Technical Implementation
Core Algorithm
All providers follow a consistent pattern:
- Path Resolution: Normalize path to provider API format
- Strategy Selection: Choose recursive vs iterative approach based on API capabilities
- HTTP Request: Execute provider-specific API calls
- Response Processing: Parse to standardized
RepositoryEntryobjects - Depth Filtering: Apply client-side limits when APIs lack precise depth control
API Strategy Classification
Strategy A: Native Recursive (GitHub, GitLab, Azure)
- Single HTTP request with recursive parameters
- Server-side tree traversal
- Performance: O(1) API calls
Strategy B: Iterative Traversal (Bitbucket Server, Gitea)
- Multiple HTTP requests per directory level
- Client-side recursion management
- Performance: O(n) API calls where n = number of directories
Strategy C: Limited Support (Bitbucket Cloud)

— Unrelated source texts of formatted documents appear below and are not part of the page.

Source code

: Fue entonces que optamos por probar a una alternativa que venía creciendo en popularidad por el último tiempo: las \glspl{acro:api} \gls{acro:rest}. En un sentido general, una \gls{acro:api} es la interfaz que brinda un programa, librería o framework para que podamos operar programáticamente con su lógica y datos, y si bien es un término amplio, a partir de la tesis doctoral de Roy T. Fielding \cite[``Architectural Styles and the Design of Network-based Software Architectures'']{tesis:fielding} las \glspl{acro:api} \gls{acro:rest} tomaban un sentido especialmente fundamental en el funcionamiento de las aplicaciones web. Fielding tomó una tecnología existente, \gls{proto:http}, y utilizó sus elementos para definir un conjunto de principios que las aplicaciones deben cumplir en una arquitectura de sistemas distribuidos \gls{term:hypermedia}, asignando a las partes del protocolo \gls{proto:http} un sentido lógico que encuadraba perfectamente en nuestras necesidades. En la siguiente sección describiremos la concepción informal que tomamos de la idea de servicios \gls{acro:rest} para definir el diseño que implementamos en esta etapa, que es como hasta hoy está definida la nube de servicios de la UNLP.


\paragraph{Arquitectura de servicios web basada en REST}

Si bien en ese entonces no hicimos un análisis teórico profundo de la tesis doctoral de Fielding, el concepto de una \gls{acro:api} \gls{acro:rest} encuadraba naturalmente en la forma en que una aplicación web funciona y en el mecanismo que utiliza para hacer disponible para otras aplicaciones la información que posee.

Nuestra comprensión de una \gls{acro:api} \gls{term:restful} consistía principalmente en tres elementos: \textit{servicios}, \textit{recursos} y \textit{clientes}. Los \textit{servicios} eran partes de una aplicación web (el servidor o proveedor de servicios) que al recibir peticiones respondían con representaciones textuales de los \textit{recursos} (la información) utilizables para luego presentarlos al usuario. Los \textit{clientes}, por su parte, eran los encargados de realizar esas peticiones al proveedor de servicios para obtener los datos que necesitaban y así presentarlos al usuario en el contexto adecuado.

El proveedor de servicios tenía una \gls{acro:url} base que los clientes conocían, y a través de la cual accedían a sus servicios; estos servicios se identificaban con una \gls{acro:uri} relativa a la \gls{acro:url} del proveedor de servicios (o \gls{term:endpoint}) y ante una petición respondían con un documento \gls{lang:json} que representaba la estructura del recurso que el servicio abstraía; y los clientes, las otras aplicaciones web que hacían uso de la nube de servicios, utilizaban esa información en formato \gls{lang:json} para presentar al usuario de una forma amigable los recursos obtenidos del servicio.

- Single-level listing only
- Throws exceptions for depth > 1
Provider Implementation Details
| Provider | Endpoint | Recursive Support | Performance |
|---|---|---|---|
| GitHub | /git/trees/{sha}?recursive=1 |
Native | Optimal |
| GitLab | /repository/tree?recursive=true |
Native | Optimal |
| Azure | /items?recursionLevel=Full |
Native | Optimal |
| Bitbucket Server | /browse/{path} |
Manual iteration | Multiple calls |
| Gitea | /contents/{path} |
Manual iteration | Multiple calls |
| Bitbucket Cloud | /src/{commit}/{path} |
None | Unsupported |
HTTP API Constraints
- Rate Limiting: 60-5000 requests/hour depending on provider and authentication
- Response Size: Controlled by
NXF_GIT_RESPONSE_MAX_LENGTHenvironment variable - Timeouts: 60-second connect timeout across all providers
- Authentication: Required for private repositories and higher rate limits
Consequences
Positive
- Unified Interface: Consistent API across all Git hosting providers
- Performance Optimization: Uses native recursive APIs where available
- Graceful Degradation: Falls back to iterative traversal when needed
- Error Resilience: Handles partial failures and API limitations
Negative
- Provider Inconsistency: Performance varies significantly between providers
- API Rate Limits: Multiple calls required for some providers may hit limits faster
- Memory Usage: Large directory structures loaded entirely into memory
Neutral
- Complexity: Abstraction layer adds code complexity but improves maintainability
- Testing: Comprehensive test coverage required for each provider implementation
Implementation Notes
- Local Git repositories use JGit TreeWalk for optimal performance
- Client-side depth filtering ensures consistent behavior across providers
- Error handling varies by provider: some return empty lists, others throw exceptions
- Future enhancements could include caching based on commit SHA and pagination support
This decision enables Nextflow to efficiently explore repository structures regardless of the underlying Git hosting platform, with automatic optimization based on each provider's API capabilities.